For Better or Worse, This is the Last Time We Ever Speak by SK Osborn

I am a boring person now.

I stopped kissing strangers & drinking Popov.

I stopped making a certain kind of mistake & filled its space

with so many others. I smoke more now than I used to back then.

Back when you thought I had a problem but really I was a virginal saint.

Back when I thought I was unhappy in the world but it was really

just the home I had tried to make for myself here.

I am afraid of my father, ghosts, and a few other things.

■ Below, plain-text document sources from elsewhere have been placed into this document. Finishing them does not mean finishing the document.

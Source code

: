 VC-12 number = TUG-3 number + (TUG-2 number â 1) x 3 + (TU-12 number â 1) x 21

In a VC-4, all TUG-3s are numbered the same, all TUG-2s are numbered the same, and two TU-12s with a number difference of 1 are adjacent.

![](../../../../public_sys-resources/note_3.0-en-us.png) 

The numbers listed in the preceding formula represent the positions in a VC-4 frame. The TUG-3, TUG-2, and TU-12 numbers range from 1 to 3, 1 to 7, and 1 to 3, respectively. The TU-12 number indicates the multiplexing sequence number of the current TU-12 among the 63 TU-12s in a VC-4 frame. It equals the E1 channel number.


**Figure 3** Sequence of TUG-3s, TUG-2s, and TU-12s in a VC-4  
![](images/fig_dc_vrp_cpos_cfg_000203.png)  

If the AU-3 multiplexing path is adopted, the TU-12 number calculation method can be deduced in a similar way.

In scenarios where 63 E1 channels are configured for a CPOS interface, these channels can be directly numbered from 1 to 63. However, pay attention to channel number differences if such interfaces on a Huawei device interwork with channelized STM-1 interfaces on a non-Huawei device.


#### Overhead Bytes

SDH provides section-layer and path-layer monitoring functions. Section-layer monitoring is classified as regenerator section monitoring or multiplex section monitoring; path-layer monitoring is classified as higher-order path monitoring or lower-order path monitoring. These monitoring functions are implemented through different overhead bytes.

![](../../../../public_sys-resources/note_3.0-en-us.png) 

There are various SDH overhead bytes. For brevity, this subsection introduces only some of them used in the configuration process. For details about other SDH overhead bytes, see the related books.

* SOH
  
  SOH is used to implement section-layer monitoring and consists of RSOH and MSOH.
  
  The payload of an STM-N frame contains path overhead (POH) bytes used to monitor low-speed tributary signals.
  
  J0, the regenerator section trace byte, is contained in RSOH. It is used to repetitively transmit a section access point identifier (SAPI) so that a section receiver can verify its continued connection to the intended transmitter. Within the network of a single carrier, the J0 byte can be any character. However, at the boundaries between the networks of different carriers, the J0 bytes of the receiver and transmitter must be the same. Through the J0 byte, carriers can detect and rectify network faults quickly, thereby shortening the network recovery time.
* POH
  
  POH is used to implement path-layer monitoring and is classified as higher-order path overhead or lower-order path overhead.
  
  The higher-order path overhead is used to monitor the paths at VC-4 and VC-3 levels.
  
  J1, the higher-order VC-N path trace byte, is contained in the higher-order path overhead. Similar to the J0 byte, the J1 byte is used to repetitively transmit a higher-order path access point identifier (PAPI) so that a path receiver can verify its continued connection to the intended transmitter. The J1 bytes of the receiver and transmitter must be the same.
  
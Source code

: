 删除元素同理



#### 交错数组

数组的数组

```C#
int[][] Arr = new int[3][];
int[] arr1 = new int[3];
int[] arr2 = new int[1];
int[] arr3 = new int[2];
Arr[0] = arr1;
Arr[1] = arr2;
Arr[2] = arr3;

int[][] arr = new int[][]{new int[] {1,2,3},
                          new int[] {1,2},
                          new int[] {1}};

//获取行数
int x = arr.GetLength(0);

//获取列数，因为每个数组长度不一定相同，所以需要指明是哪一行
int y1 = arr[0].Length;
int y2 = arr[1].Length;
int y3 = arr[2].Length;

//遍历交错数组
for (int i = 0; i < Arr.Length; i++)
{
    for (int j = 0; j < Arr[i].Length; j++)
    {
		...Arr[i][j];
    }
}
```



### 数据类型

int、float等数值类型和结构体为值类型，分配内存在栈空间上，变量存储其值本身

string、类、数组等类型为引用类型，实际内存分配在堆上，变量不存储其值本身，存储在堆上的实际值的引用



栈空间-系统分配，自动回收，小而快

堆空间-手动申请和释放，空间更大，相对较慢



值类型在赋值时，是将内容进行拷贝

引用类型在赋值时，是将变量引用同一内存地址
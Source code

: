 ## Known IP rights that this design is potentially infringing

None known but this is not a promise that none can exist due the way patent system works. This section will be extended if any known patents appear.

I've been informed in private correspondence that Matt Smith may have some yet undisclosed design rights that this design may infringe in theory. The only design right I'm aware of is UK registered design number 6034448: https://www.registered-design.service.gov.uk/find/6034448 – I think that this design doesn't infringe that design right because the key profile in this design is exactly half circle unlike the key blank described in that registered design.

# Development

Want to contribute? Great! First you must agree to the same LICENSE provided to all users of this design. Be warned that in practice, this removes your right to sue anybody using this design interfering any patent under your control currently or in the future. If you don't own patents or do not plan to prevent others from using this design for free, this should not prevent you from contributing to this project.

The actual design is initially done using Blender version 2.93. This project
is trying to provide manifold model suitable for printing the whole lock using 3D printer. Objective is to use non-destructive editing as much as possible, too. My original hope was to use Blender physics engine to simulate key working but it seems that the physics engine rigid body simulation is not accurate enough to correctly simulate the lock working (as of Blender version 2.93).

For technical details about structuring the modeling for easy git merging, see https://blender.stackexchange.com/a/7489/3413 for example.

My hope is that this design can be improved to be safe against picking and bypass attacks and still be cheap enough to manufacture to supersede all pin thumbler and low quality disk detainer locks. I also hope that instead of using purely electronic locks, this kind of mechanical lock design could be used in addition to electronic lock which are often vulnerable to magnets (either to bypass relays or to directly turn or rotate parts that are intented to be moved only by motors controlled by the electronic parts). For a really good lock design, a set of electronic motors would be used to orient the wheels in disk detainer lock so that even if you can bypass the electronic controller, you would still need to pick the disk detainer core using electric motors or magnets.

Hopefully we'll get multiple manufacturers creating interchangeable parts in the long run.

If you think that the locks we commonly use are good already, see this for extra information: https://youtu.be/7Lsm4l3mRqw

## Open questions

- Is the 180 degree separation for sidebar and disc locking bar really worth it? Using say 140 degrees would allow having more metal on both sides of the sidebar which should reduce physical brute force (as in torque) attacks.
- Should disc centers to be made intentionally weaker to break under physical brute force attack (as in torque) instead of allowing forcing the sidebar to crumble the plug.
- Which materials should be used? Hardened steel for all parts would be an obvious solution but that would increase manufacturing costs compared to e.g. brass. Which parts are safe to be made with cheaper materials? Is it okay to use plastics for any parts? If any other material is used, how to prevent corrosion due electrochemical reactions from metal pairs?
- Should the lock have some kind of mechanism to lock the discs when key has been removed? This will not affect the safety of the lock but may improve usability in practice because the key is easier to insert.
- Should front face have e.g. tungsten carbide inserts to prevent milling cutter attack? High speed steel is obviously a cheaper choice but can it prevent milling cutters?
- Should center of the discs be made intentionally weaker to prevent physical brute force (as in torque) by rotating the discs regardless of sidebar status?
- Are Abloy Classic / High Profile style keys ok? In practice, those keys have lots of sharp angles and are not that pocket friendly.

This much has remained the same.

I still carry the same suitcases from my childhood home.

I still carry the same shapes of my old shame.

The pink box of my old baby teeth & other things I’ve outgrown—

The space between your fingers. The dress that makes me

beautiful. The dress that makes me sick. The wound my mother left

even though she wanted to be gentle.

There is forgiveness & then there is coming home

& then there is me on the interstate with my sour breath & dirty nails.

The split lip of my own old home is a bruise I keep pressing

because I have nothing better to do with my hands.

I wouldn’t come back & you wouldn’t take me.

In a perfect world, the story ends here.

Look at me now, if you must. Take a final, starving picture

to store in your stomach like the pit of a spoiled fruit.

Laugh to yourself. Snarl. Spit.

Lament my morbid & thrilling undoing.

Carry my ghost or bury it. I would never know the difference.